It's a love-hate relationship. People love what technology can do for them, but they hate the actual processes of converting and initially implementing that technology. Here are two tactics from which to choose when instituting new initiatives—full integration and progressive integration.
Full integration is an all-at-once approach. Usually this involves communicating to staff that "this is now how we do it." If a company must put in the new banking system, inventory system, office automation tool or accounting system, the team instituting the program must address three key areas when offering a full-integration method of implementation. The three key areas are (1) training, (2) benchmarks, and (3) reports. The reason why full integration can be unsuccessful is because one or all of these three areas have not been properly employed. When technology is being introduced, fear within the ranks leads to resistance and/or disorganization. Here are some tips for covering all three areas:
1. Allot ample time for training and provide the best training method for the type of technology you've chosen.
2. Set up a benchmark system that corresponds to a schedule. For example, by x (date), we will have completed x, y and z (implementation steps).
3. Obtain necessary reports from the system, from the trainers (if applicable), and from the staff using the technology. Timely reports will alert you to any problems early on so that minor problems are addressed before they become major.
Progressive integration is a "some now, some later" approach. Recently, a sales manager wanted his 5-person staff to use Goldmine Software more often so that he could obtain stats and use the stats to better manage the force. He initially wanted to use full integration with his staff, and he planned to have a trainer come in for a day to educate the salespeople. However, his sales staff wanted to sell, not to learn a new software program. The resolution was progressive integration.
In Stage 1, the manager will only require that the staff keep the database current with name, contact and sorting/filtering information. This will take a minute or two per contact. The staff will not initially use the entire program, but will enter phone-call notes from incoming and outgoing calls into the system. They will also note, using a drop-down menu, whether a call was successful or not. In this case, the sales manager will get his first stages of information—number of calls, numbers of contacts, etc., which will be enough to start assisting his staff.

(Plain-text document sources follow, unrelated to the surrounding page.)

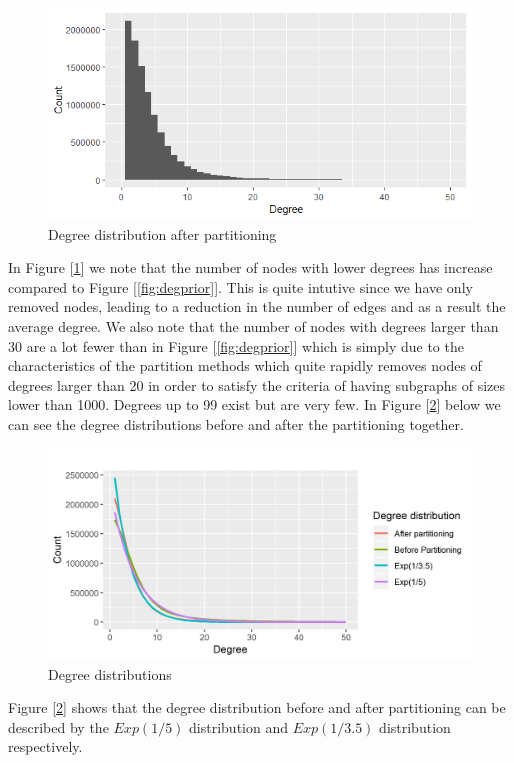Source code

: \documentclass[a4paper,10pt]{article}
\newcommand\bref[1]{[\ref{#1}]}
\begin{document}
\begin{figure}[H]
	\centering
	\includegraphics[width=0.85\linewidth]{degreesafter.png}
	\caption{Degree distribution after partitioning}
	\label{fig:degafter}
\end{figure}

In Figure \bref{fig:degafter} we note that the number of nodes with lower degrees has increase compared to Figure \bref{fig:degprior}. This is quite intutive since we have only removed nodes, leading to a reduction in the number of edges and as a result the average degree. We also note that the number of nodes with degrees larger than 30 are a lot fewer than in Figure \bref{fig:degprior} which is simply due to the characteristics of the partition methods which quite rapidly removes nodes of degrees larger than 20 in order to satisfy the criteria of having subgraphs of sizes lower than 1000. Degrees up to 99 exist but are very few. In Figure \bref{fig:degexp} below we can see the degree distributions before and after the partitioning together.

\begin{figure}[H]
	\centering
	\includegraphics[width=1\linewidth]{degexp.jpeg}
	\caption{Degree distributions}
	\label{fig:degexp}
\end{figure}

Figure \bref{fig:degexp} shows that the degree distribution before and after partitioning can be described by the $Exp(1/5)$ distribution and $Exp(1/3.5)$ distribution respectively.  
\end{document}
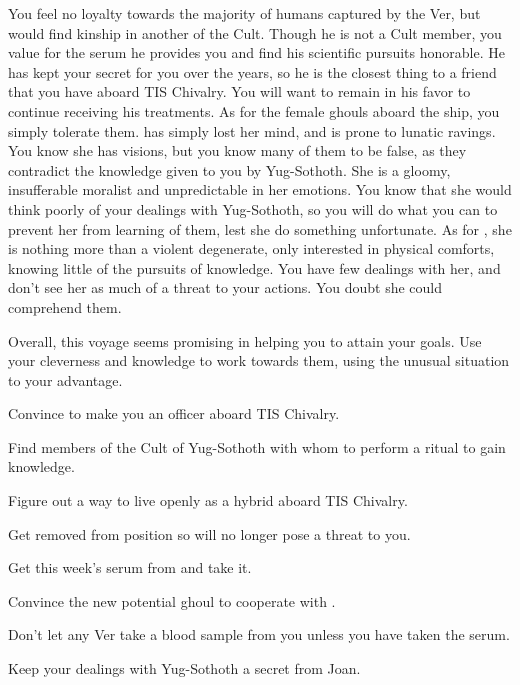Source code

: \documentclass[char]{guildcamp4}
\begin{document}
You feel no loyalty towards the majority of humans captured by the Ver, but would find kinship in another of the Cult. Though he is not a Cult member, you value \cJames{} for the serum he provides you and find his scientific pursuits honorable. He has kept your secret for you over the years, so he is the closest thing to a friend that you have aboard TIS Chivalry. You will want to remain in his favor to continue receiving his treatments. As for the female ghouls aboard the ship, you simply tolerate them. \cJoan{} has simply lost her mind, and is prone to lunatic ravings. You know she has visions, but you know many of them to be false, as they contradict the knowledge given to you by Yug-Sothoth. She is a gloomy, insufferable moralist and unpredictable in her emotions. You know that she would think poorly of your dealings with Yug-Sothoth, so you will do what you can to prevent her from learning of them, lest she do something unfortunate. As for \cJulie{}, she is nothing more than a violent degenerate, only interested in physical comforts, knowing little of the pursuits of knowledge. You have few dealings with her, and don't see her as much of a threat to your actions. You doubt she could comprehend them.

Overall, this voyage seems promising in helping you to attain your goals. Use your cleverness and knowledge to work towards them, using the unusual situation to your advantage.

\begin{itemz}[Goals]
	\item Convince \cVone{} to make you an officer aboard TIS Chivalry.
	\item Find members of the Cult of Yug-Sothoth with whom to perform a ritual to gain knowledge.
	\item Figure out a way to live openly as a hybrid aboard TIS Chivalry.
	\item Get \cVthree{} removed from \cVthree{\their} position so \cVthree{\they} will no longer pose a threat to you.
	\item Get this week's serum from \cJames{} and take it.
	\item Convince the new potential ghoul to cooperate with \cVone{}.
	\item Don't let any Ver take a blood sample from you unless you have taken the serum.
	\item Keep your dealings with Yug-Sothoth a secret from Joan.
\end{itemz}

\begin{itemz}[Notes]
	\item 
\end{itemz}
\end{document}
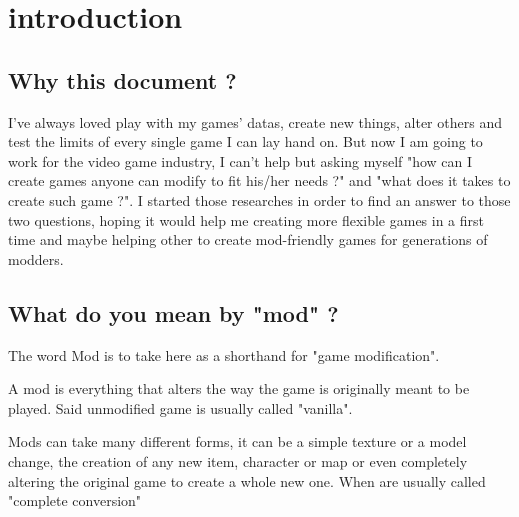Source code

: \documentclass[a4paper,11pt]{article}
\begin{document}
\thispagestyle{empty}
\sffamily


\newpage
{}
\newpage


\section{introduction}

\subsection{Why this document ?}

I've always loved play with my games' datas, create new things, alter others and test the limits of every single game I can lay hand on. But now I am going to work for the video game industry, I can't help but asking myself "how can I create games anyone can modify to fit his/her needs ?" and "what does it takes to create such game ?". I started those researches in order to find an answer to those two questions, hoping it would help me creating more flexible games in a first time and maybe helping other to create mod-friendly games for generations of modders.

\subsection{What do you mean by "mod" ?}

The word Mod is to take here as a shorthand for "game modification".

A mod is everything that alters the way the game is originally meant to be played. Said unmodified game is usually called "vanilla".

Mods can take many different forms, it can be a simple texture or a model change, the creation of any new item, character or map or even completely altering the original game to create a whole new one. When  are usually called "complete conversion"
\end{document}
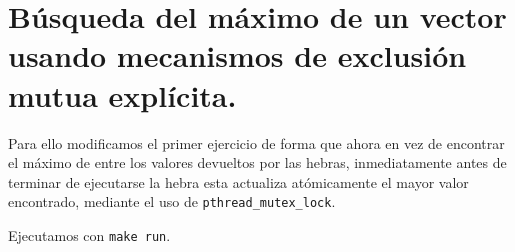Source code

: \section{Búsqueda del máximo de un vector usando mecanismos de exclusión mutua explícita.}

Para ello modificamos el primer ejercicio de forma que ahora en vez de encontrar el máximo
de entre los valores devueltos por las hebras, inmediatamente antes de terminar de ejecutarse
la hebra esta actualiza atómicamente el mayor valor encontrado, mediante el uso de \texttt{pthread\_mutex\_lock}.

Ejecutamos con \texttt{make run}.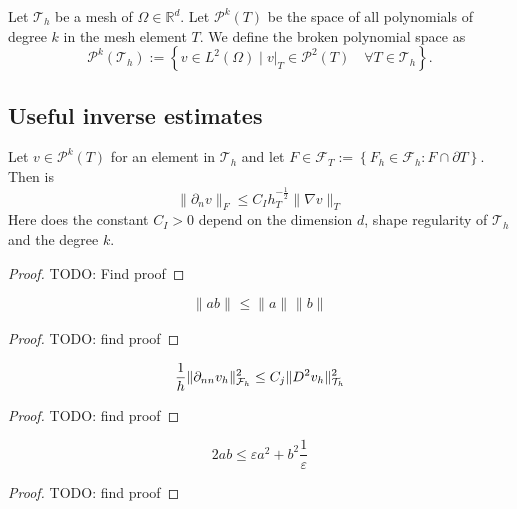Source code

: \begin{definition}
    Let $\mathcal{T}_{h} $ be a mesh of $\Omega \in \mathbb{R} ^{d} $. Let $\mathcal{P}^{k}(T) $ be the space of all polynomials of degree $k$ in the mesh element $T$. We define the broken polynomial space as \[
    \mathcal{P}^{k} ( \mathcal{T}_{h} ) := \left\{ v \in L^2( \Omega )  \mid  v|_{T} \in \mathcal{P}^2( T) \quad  \forall T \in  \mathcal{T}_{h}   \right\}.
    \]
\end{definition}

\subsection{Useful inverse estimates}%
\label{sub:useful_inverse_estimates}


\begin{lemma}
    \label{lemma:local_inverse_estimates}
    Let $v \in \mathcal{P}^{k} ( T)  $ for an element in $\mathcal{T}_{h} $ and let $F \in \mathcal{F}_{T} := \left\{ F_{h} \in \mathcal{F} _{h} : F \cap \partial T \right\}  $. Then is \[
    \| \partial _{n} v \|_{ F   }^{  } \le  C_{I} h_{T}^{-\frac{1}{2}} \| \nabla v \|_{  T}^{  }
    \]
    Here does the constant $C_{I}>0$ depend on the dimension $d$, shape regularity of $\mathcal{T}_{h} $ and the degree $k$.
\end{lemma}

\begin{proof}
    TODO: Find proof
\end{proof}

\begin{lemma}
    \label{lemma:cauchy-schwarz}
    \[
     \| ab \|_{  }^{  }  \le \| a \|_{  }^{  } \| b \|_{  }^{  }
    \]
\end{lemma}
\begin{proof}
    TODO: find proof
\end{proof}

\begin{lemma}
    \[
     \frac{1}{h}\| \partial _{nn}  v_{h} \|_{\mathcal{F}_{h}   }^{2  }  \le C_{j} \| D ^2 v_{h} \|_{ \mathcal{T} _{h} }^{ 2 }   \\
    \]

\end{lemma}
\begin{proof}
    TODO: find proof
\end{proof}
\begin{lemma}
    \label{lemma:youngs_epsilon}
   \[
     2ab \le \varepsilon a^2+ b^2 \frac{1}{\varepsilon }
   \]
\end{lemma}
\begin{proof}
    TODO: find proof
\end{proof}



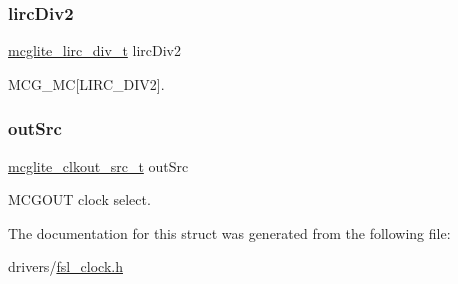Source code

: \subsubsection{\texorpdfstring{lircDiv2}{lircDiv2}}
{\footnotesize\ttfamily \mbox{\hyperlink{group__clock_gaca07fe4bde2c34163d52f6f8507368ba}{mcglite\+\_\+lirc\+\_\+div\+\_\+t}} lirc\+Div2}

M\+C\+G\+\_\+\+MC\mbox{[}L\+I\+R\+C\+\_\+\+D\+I\+V2\mbox{]}. \mbox{\label{struct__mcglite__config_aaa8dafb0e23cd51917a168580f17b45a}} 
\subsubsection{\texorpdfstring{outSrc}{outSrc}}
{\footnotesize\ttfamily \mbox{\hyperlink{group__clock_ga102f26486150540dc286f6811c71d8ec}{mcglite\+\_\+clkout\+\_\+src\+\_\+t}} out\+Src}

M\+C\+G\+O\+UT clock select. 

The documentation for this struct was generated from the following file\+:\begin{DoxyCompactItemize}
\item 
drivers/\mbox{\hyperlink{fsl__clock_8h}{fsl\+\_\+clock.\+h}}\end{DoxyCompactItemize}
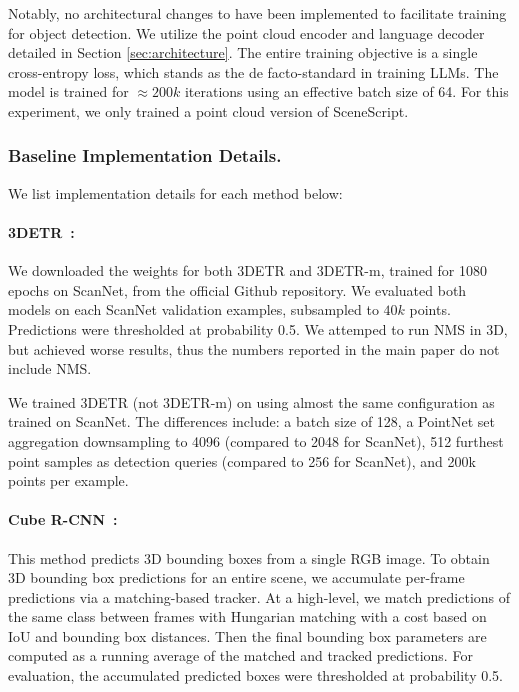 Notably, no architectural changes to \METHOD{} have been implemented to facilitate training for object detection. We utilize the point cloud encoder and language decoder detailed in Section \ref{sec:architecture}. The entire training objective is a single cross-entropy loss, which stands as the de facto-standard in training LLMs. The model is trained for $\approx 200k$ iterations using an effective batch size of 64. For this experiment, we only trained a point cloud version of SceneScript.



\subsubsection{Baseline Implementation Details.}

We list implementation details for each method below:
 

\paragraph{3DETR~\cite{misra2021end}:} We downloaded the weights for both 3DETR and 3DETR-m, trained for 1080 epochs on ScanNet, from the official Github repository. We evaluated both models on each ScanNet validation examples, subsampled to $40k$ points. Predictions were thresholded at probability 0.5. We attemped to run NMS in 3D, but achieved worse results, thus the numbers reported in the main paper do not include NMS.

We trained 3DETR (not 3DETR-m) on \DatasetName{} using almost the same configuration as trained on ScanNet. The differences include: a batch size of 128, a PointNet set aggregation downsampling to 4096 (compared to 2048 for ScanNet), 512 furthest point samples as detection queries (compared to 256 for ScanNet), and 200k points per example. 
    
\paragraph{Cube R-CNN~\cite{brazil2023omni3d}:} This method predicts 3D bounding boxes from a single RGB image. To obtain 3D bounding box predictions for an entire scene, we accumulate per-frame predictions via a matching-based tracker. At a high-level, we match predictions of the same class between frames with Hungarian matching with a cost based on IoU and bounding box distances. Then the final bounding box parameters are computed as a running average of the matched and tracked predictions. For evaluation, the accumulated predicted boxes were thresholded at probability 0.5.

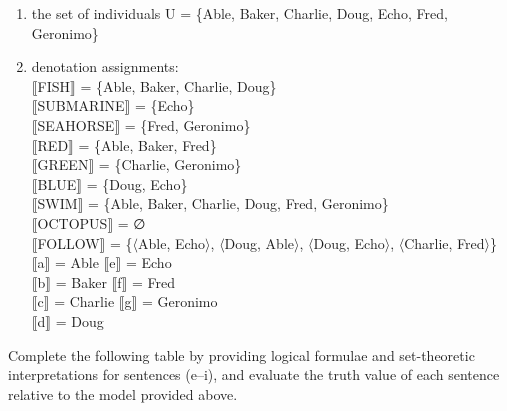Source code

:     \z
\begin{enumerate}
\item the set of individuals U = \{Able, Baker, Charlie, Doug, Echo, Fred, Geronimo\}
\item denotation assignments\textsc{:\\
{}$\llbracket$}\textsc{FISH}$\rrbracket$  = \{Able, Baker, Charlie, Doug\}\\
\textsc{$\llbracket$}SUBMARINE$\rrbracket$  = \{Echo\}\\
\textsc{$\llbracket$}SEAHORSE$\rrbracket$  = \{Fred, Geronimo\}\\
\textsc{$\llbracket$}RED$\rrbracket$  = \{Able, Baker, Fred\}\\
\textsc{$\llbracket$}GREEN$\rrbracket$  = \{Charlie, Geronimo\}\\
\textsc{$\llbracket$}BLUE$\rrbracket$  = \{Doug, Echo\}\\
\textsc{$\llbracket$}SWIM$\rrbracket$  = \{Able, Baker, Charlie, Doug, Fred, Geronimo\}\\
\textsc{$\llbracket$}OCTOPUS$\rrbracket$  = ∅\\
{}$\llbracket$FOLLOW$\rrbracket$  = \{$\langle$Able, Echo$\rangle$, $\langle$Doug, Able$\rangle$, $\langle$Doug, Echo$\rangle$, $\langle$Charlie, Fred$\rangle$\}\\
\textsc{$\llbracket$}a$\rrbracket$  = Able  \textsc{$\llbracket$}e$\rrbracket$  = Echo\\
\textsc{$\llbracket$}b$\rrbracket$  = Baker  \textsc{$\llbracket$}f$\rrbracket$  = Fred\\
\textsc{$\llbracket$}c$\rrbracket$  = Charlie  \textsc{$\llbracket$}g$\rrbracket$  = Geronimo\\
\textsc{$\llbracket$}d$\rrbracket$  = Doug
\end{enumerate}
\begin{stylepoints}
\ea \label{ex:13.}%
    \label{ex:key:2}




          Complete the following table by providing logical formulae and set-theoretic interpretations for sentences (e–i), and evaluate the truth value of each sentence relative to the model provided above.
    \z
\end{stylepoints}


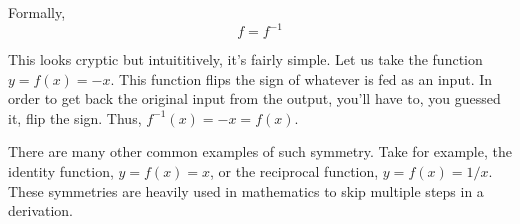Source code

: Formally,
\begin{equation}
    f = f^{-1}
\end{equation}

This looks cryptic but intuititively, it's fairly simple. Let us take the function $y = f(x) = -x$. This function flips the sign of whatever is fed as an input. In order to get back the original input from the output, you'll have to, you guessed it, flip the sign. Thus, $f^{-1}(x) = -x = f(x)$.

There are many other common examples of such symmetry. Take for example, the identity function, $y = f(x) = x$, or the reciprocal function, $y = f(x) = 1/x$. These symmetries are heavily used in mathematics to skip multiple steps in a derivation.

Stage two will involve the institution of other basic functions, starting with the most successful and most eager-to-learn staff members. By using the progressive integration approach, the manager has limited training costs and transmitted to his staff what's expected without rocking the boat. As new members join the team, the same approach will be taken so that the new hire will be productive immediately. Existing staff will retain the ability to use the system properly, and the manager will receive more accurate, qualitative information about his team's performance. Ultimately the corporate culture will change and the process of using the technology will be commonplace.